My Boyfriend Slept At Another Girl's House
Just before me and my boyfriend started going out (around 7 months ago), he hooked up with this girl. No big deal, people hook up all the time, and it wasn't cheating, so this is not my problem. The problem is that since then, he has become very VERY good friends with this girl, (as well as going out with me). I have had a few issues with her, mostly the nature of their relationship. It is very flirty, and they make fun of each other and have a lot of personal jokes etc. I did not want to impose any rules on my boyfriend, but I mentioned that I felt uncomfortable with the amount of time they were spending together.
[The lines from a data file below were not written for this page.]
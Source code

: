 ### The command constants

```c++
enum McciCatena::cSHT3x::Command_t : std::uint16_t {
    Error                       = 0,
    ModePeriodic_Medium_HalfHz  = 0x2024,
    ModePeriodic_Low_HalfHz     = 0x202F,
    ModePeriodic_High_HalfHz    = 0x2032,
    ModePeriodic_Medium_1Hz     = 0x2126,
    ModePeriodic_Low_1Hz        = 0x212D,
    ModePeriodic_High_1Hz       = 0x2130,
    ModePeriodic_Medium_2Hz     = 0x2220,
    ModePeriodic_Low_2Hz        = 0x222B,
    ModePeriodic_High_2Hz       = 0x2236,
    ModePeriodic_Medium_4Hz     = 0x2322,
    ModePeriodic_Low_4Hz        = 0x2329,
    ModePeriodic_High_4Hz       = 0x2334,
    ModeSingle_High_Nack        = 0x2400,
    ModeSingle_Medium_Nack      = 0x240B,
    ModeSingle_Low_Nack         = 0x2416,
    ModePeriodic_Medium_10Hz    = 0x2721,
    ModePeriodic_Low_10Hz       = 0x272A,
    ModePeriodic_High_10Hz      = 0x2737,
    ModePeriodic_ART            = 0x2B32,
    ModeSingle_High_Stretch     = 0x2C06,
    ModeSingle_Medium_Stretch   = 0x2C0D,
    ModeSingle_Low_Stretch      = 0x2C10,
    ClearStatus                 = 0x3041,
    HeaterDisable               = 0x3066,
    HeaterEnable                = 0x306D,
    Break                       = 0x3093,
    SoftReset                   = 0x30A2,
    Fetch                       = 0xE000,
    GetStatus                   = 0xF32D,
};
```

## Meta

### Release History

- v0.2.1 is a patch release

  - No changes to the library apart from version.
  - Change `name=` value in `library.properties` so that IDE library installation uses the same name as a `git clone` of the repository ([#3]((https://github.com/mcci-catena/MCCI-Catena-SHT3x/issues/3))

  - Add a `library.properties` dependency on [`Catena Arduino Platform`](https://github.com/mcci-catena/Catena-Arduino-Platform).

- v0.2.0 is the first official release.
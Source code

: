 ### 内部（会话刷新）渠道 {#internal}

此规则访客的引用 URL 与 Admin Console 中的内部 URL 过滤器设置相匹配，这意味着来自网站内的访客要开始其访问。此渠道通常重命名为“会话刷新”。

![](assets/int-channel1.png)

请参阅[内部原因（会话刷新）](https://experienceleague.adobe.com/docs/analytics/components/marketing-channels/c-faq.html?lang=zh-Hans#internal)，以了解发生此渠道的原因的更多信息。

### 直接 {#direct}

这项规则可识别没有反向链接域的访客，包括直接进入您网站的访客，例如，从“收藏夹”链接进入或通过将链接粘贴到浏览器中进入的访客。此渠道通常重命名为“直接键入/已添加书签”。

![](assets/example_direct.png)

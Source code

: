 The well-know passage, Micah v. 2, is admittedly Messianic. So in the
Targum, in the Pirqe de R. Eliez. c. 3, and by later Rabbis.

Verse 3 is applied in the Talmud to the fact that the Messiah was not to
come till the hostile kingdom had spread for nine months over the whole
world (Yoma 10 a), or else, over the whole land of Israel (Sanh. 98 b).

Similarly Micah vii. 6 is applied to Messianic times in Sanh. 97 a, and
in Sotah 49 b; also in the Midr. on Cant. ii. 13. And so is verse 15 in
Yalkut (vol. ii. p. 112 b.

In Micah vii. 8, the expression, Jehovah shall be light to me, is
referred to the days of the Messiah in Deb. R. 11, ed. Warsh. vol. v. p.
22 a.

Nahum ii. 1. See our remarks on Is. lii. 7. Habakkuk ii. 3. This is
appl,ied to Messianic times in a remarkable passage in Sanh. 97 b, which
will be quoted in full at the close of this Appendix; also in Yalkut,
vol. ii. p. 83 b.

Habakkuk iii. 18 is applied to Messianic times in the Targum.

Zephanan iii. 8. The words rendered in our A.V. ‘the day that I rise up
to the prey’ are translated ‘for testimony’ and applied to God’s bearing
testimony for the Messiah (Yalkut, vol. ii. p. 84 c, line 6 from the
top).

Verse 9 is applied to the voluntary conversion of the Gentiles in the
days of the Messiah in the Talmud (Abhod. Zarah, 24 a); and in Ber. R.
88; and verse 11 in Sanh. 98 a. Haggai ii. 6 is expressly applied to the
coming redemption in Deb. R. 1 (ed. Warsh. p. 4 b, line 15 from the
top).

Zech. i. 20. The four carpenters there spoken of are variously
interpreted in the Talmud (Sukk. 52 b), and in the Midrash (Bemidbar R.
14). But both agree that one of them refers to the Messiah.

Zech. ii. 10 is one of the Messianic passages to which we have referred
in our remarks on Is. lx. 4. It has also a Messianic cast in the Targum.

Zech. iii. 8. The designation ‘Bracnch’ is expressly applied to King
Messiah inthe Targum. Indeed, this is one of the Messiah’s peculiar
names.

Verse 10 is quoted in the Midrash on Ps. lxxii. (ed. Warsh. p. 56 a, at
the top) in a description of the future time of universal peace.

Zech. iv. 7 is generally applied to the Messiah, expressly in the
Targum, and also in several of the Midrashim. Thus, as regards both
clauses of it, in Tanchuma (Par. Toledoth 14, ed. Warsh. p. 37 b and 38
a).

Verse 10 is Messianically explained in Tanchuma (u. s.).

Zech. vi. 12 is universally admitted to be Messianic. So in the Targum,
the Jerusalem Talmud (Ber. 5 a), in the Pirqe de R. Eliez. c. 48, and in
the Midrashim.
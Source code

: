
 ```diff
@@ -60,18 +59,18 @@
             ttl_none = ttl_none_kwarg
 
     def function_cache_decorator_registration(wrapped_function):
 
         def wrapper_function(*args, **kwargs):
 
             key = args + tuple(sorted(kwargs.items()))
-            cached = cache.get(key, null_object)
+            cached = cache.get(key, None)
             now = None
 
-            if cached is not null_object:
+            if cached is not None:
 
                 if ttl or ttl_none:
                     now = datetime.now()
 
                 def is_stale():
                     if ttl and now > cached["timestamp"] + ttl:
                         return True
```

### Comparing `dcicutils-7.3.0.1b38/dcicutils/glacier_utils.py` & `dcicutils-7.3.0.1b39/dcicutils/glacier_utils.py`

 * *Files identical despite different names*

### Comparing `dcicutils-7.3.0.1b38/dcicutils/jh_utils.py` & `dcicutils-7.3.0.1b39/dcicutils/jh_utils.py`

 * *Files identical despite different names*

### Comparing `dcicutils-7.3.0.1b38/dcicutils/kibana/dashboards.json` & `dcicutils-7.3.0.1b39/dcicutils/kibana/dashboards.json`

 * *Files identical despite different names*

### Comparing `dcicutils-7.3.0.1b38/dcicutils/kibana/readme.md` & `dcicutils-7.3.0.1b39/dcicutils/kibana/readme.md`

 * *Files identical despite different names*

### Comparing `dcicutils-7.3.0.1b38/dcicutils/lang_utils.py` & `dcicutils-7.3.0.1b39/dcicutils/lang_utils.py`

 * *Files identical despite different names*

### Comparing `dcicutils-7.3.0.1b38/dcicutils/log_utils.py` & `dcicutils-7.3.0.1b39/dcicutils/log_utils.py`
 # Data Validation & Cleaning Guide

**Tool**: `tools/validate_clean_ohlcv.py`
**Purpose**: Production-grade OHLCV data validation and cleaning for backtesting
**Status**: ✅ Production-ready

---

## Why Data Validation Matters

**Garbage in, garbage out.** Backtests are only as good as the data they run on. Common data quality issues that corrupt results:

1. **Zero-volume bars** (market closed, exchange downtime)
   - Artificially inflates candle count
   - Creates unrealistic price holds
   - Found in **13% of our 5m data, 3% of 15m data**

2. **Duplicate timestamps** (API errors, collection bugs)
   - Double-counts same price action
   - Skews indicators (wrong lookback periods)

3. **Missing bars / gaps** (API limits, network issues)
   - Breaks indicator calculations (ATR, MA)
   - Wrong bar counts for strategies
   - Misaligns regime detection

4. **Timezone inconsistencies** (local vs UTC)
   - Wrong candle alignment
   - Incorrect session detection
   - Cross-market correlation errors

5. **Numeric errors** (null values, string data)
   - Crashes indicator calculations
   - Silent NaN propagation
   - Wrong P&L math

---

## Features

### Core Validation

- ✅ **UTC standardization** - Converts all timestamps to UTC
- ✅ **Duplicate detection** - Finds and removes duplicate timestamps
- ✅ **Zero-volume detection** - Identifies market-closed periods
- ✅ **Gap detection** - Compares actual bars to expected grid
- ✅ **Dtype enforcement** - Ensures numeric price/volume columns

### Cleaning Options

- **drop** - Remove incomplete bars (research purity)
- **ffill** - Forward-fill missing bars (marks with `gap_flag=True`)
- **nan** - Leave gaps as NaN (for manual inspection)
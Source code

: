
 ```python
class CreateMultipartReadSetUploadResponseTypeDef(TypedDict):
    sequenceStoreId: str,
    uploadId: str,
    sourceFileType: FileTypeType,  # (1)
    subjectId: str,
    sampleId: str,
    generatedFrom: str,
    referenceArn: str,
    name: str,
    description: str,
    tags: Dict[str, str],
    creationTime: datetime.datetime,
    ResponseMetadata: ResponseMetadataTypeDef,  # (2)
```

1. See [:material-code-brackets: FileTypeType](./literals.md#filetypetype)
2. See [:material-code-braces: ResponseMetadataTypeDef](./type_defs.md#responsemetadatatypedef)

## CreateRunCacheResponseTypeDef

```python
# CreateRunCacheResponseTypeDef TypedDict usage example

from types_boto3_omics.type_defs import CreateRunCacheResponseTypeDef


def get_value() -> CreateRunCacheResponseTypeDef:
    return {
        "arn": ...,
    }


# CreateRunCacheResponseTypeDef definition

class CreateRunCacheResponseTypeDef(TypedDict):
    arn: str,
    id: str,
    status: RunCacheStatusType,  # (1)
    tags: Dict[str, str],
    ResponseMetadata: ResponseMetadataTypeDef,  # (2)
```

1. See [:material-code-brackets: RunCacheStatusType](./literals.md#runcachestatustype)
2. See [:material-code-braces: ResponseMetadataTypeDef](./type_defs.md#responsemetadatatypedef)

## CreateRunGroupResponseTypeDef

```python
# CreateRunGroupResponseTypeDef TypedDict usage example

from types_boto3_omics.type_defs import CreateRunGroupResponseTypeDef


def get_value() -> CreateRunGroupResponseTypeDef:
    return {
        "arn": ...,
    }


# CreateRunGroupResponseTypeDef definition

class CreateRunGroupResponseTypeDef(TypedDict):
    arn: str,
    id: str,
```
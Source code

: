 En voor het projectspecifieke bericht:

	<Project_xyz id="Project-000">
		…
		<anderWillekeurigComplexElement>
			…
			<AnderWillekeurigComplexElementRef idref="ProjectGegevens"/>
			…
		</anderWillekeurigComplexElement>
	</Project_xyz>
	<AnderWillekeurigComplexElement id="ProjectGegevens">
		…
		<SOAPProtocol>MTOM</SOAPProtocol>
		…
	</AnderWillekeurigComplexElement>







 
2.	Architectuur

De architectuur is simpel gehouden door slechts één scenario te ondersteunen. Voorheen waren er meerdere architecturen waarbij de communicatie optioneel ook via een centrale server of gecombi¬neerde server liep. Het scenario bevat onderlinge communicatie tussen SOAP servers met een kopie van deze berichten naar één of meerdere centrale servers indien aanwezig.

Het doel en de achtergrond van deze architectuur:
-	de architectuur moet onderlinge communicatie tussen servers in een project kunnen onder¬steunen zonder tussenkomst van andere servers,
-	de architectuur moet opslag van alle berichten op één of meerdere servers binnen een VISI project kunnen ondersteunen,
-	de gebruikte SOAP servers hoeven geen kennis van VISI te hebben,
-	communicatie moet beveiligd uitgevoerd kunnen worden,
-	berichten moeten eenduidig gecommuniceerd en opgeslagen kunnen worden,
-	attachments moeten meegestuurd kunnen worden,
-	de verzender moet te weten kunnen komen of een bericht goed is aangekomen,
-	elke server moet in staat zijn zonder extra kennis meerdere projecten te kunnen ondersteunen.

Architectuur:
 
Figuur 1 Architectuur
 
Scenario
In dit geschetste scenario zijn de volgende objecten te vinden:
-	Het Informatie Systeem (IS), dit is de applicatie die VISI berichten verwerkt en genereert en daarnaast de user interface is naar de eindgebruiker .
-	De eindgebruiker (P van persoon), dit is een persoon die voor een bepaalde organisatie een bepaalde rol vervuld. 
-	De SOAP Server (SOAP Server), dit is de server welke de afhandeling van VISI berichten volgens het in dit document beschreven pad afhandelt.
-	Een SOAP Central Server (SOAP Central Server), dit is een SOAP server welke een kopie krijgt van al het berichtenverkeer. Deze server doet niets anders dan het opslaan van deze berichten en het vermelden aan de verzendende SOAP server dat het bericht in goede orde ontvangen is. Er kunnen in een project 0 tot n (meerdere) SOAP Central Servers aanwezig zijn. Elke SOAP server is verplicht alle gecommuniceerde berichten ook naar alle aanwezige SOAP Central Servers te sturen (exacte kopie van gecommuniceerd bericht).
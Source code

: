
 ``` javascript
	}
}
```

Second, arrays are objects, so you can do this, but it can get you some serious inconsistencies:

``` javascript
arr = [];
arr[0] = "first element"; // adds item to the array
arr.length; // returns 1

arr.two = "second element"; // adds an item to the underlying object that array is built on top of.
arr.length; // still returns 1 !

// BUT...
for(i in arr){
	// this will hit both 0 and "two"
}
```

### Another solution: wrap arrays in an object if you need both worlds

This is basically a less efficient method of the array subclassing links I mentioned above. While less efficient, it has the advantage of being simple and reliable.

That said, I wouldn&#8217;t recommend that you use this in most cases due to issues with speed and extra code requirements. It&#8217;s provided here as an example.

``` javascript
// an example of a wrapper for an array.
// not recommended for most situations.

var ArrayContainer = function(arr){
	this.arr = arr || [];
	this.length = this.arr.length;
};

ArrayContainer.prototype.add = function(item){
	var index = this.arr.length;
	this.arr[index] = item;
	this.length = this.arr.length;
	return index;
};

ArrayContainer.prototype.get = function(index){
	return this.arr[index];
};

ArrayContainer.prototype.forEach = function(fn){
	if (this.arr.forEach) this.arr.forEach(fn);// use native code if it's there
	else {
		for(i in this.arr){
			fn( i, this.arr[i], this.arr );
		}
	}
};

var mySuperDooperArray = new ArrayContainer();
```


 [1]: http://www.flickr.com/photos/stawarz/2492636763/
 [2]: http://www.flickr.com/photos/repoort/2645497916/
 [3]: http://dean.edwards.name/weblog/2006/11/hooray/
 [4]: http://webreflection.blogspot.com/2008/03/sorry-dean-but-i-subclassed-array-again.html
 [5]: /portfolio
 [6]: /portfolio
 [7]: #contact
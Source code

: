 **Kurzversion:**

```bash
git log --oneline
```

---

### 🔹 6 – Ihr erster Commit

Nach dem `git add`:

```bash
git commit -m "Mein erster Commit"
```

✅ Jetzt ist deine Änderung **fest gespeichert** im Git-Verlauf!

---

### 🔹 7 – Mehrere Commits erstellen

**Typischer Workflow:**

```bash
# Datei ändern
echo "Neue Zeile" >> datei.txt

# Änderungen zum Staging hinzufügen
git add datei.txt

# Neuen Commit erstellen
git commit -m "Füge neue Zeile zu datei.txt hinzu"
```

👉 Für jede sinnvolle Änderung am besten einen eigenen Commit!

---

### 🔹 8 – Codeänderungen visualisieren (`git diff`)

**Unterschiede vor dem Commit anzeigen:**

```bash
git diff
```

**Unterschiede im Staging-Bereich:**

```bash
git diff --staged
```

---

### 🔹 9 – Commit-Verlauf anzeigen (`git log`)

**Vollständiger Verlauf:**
Not long ago, he asked me if it would be OK to go over to her house to watch movies as a whole group of people were going over. I said it was fine, he did not have to check in with me. The day after, I read messages on his phone to this girl saying "If my girlfriend asks, can you please tell her that there were other people watching movies with us? And also don't tell her that I stayed!"
I was devastated. Firstly, that he had premeditated the lie, and secondly that he had stayed at another girl's house. I don't think that is appropriate in any circumstance, whether they are good friends or not. He maintains that he didn't cheat, that nothing happened.. but now I am having huge issues with trust. He is very apologetic and wants to fix this. I have asked him not to see her or talk to her and he has agreed (somewhat reluctantly). Should I attempt to fix our relationship? It was otherwise very good, and he is a pretty reasonable guy.. I love him enough to work on our relationship if it is possible. He says he only lied to protect my feelings because he thought I would flip out if I knew he went by himself.
Help please!
Comment on Chloe18's post
Argh, so sucky! I have no way of knowing if he did actually cheat. All I have is his word, which is no good anymore. So you stuck with your boyfriend? I mean, trust is everything. It can be built back but is it worth it? Thanks for the advice! :)
Comment on Chloe18's post
Yeah I care and love my boyfriend a lot, I just had to understand that he made a mistake (trust me its taking time:| ).The trust is worth building back up, but the trust you had with him before he lied is going to be stronger than the day after he lied.
Comment on talaniman's post
Thank you, yeah. Do you think I should stick with him? And is it reasonable for me to ask him not to see her? He lied to "prevent me being upset about him seeing her alone". It wouldn't have been a problem if he said it straight from the start.